Search the records below for the word "user", then return every line where it appears.

BEGIN LISTED RECORDS

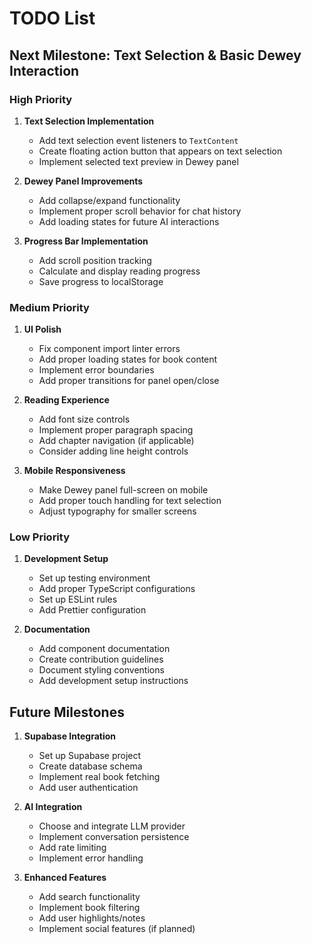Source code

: # TODO List

## Next Milestone: Text Selection & Basic Dewey Interaction

### High Priority
1. **Text Selection Implementation**
   - Add text selection event listeners to `TextContent`
   - Create floating action button that appears on text selection
   - Implement selected text preview in Dewey panel

2. **Dewey Panel Improvements**
   - Add collapse/expand functionality
   - Implement proper scroll behavior for chat history
   - Add loading states for future AI interactions

3. **Progress Bar Implementation**
   - Add scroll position tracking
   - Calculate and display reading progress
   - Save progress to localStorage

### Medium Priority
1. **UI Polish**
   - Fix component import linter errors
   - Add proper loading states for book content
   - Implement error boundaries
   - Add proper transitions for panel open/close

2. **Reading Experience**
   - Add font size controls
   - Implement proper paragraph spacing
   - Add chapter navigation (if applicable)
   - Consider adding line height controls

3. **Mobile Responsiveness**
   - Make Dewey panel full-screen on mobile
   - Add proper touch handling for text selection
   - Adjust typography for smaller screens

### Low Priority
1. **Development Setup**
   - Set up testing environment
   - Add proper TypeScript configurations
   - Set up ESLint rules
   - Add Prettier configuration

2. **Documentation**
   - Add component documentation
   - Create contribution guidelines
   - Document styling conventions
   - Add development setup instructions

## Future Milestones
1. **Supabase Integration**
   - Set up Supabase project
   - Create database schema
   - Implement real book fetching
   - Add user authentication

2. **AI Integration**
   - Choose and integrate LLM provider
   - Implement conversation persistence
   - Add rate limiting
   - Implement error handling

3. **Enhanced Features**
   - Add search functionality
   - Implement book filtering
   - Add user highlights/notes
   - Implement social features (if planned) 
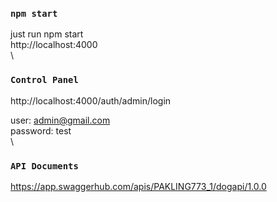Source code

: ### `npm start`

just run npm start \
http://localhost:4000
 \
 \


### `Control Panel`

http://localhost:4000/auth/admin/login

user: admin@gmail.com \
password: test
 \
 \


### `API Documents`

https://app.swaggerhub.com/apis/PAKLING773_1/dogapi/1.0.0




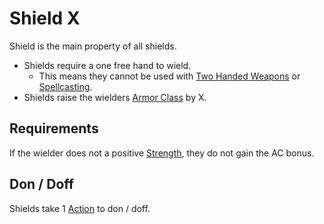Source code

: # Shield X

Shield is the main property of all shields.

- Shields require a one free hand to wield.
	- This means they cannot be used with [Two Handed Weapons](../../Weapon%20Properties/Two%20Handed%20Property.md) or [Spellcasting](../../../Magic/Spellcasting/Spellcasting.md#Casting%20Movement%20and%20Noise).
- Shields raise the wielders [Armor Class](../../../../Player%20Characters/Derived%20Statistics/Armor%20Class.md) by X.

## Requirements

If the wielder does not a positive [Strength](../../../../Player%20Characters/Chosen%20Statistics/Strength.md), they do not gain the AC bonus.

## Don / Doff

Shields take 1 [Action](../../../../Game%20Procedures/Action.md) to don / doff.
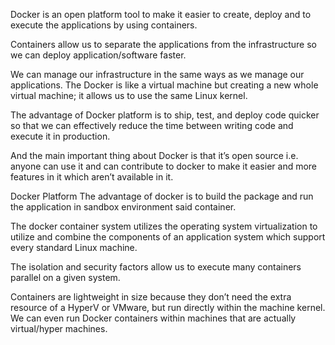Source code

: Docker is an open platform tool to make it easier to create, deploy and to execute the applications by using containers. 

Containers allow us to separate the applications from the infrastructure so we can deploy application/software faster.

We can manage our infrastructure in the same ways as we manage our applications. The Docker is like a virtual machine but creating a new whole virtual machine; it allows us to use the same Linux kernel.

The advantage of Docker platform is to ship, test, and deploy code quicker so that we can effectively reduce the time between writing code and execute it in production.

And the main important thing about Docker is that it’s open source i.e. anyone can use it and can contribute to docker to make it easier and more features in it which aren’t available in it.

Docker Platform
The advantage of docker is to build the package and run the application in sandbox environment said container.

The docker container system utilizes the operating system virtualization to utilize and combine the components of an application system which support every standard Linux machine.

The isolation and security factors allow us to execute many containers parallel on a given system.

Containers are lightweight in size because they don’t need the extra resource of a HyperV or VMware, but run directly within the machine kernel. We can even run Docker containers within machines that are actually virtual/hyper machines.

END LISTED RECORDS

TASK RESPONSE:
   - Add user authentication
   - Add user highlights/notes
user: admin@gmail.com \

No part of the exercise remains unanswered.